[LISTED ENTRIES]
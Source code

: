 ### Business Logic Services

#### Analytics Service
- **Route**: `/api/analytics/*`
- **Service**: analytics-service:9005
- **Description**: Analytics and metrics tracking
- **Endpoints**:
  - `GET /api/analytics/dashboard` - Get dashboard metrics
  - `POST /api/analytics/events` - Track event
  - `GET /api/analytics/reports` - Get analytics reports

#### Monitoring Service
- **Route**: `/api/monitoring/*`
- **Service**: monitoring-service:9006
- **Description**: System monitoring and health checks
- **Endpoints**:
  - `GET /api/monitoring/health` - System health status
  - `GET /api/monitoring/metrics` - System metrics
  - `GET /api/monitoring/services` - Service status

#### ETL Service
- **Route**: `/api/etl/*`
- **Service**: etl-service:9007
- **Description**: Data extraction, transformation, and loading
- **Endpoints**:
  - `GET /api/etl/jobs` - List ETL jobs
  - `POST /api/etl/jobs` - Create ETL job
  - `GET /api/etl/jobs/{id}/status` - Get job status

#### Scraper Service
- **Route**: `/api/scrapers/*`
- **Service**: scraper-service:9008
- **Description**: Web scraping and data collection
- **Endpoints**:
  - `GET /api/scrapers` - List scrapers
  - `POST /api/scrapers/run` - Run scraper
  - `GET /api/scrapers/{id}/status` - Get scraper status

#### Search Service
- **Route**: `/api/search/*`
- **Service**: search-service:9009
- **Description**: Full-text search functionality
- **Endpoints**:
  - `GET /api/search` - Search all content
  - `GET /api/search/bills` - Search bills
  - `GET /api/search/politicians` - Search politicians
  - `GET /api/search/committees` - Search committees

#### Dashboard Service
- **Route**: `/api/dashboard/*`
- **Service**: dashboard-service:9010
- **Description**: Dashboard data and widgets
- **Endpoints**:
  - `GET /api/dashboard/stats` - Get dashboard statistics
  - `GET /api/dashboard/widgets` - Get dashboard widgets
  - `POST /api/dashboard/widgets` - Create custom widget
[/LISTED ENTRIES]
AIM OF THE EXERCISE:
Up to and including the line with "- System metrics", print every line of the records from the start.

RESPONSE:
Source code

: ### Business Logic Services

#### Analytics Service
- **Route**: `/api/analytics/*`
- **Service**: analytics-service:9005
- **Description**: Analytics and metrics tracking
- **Endpoints**:
  - `GET /api/analytics/dashboard` - Get dashboard metrics
  - `POST /api/analytics/events` - Track event
  - `GET /api/analytics/reports` - Get analytics reports

#### Monitoring Service
- **Route**: `/api/monitoring/*`
- **Service**: monitoring-service:9006
- **Description**: System monitoring and health checks
- **Endpoints**:
  - `GET /api/monitoring/health` - System health status
  - `GET /api/monitoring/metrics` - System metrics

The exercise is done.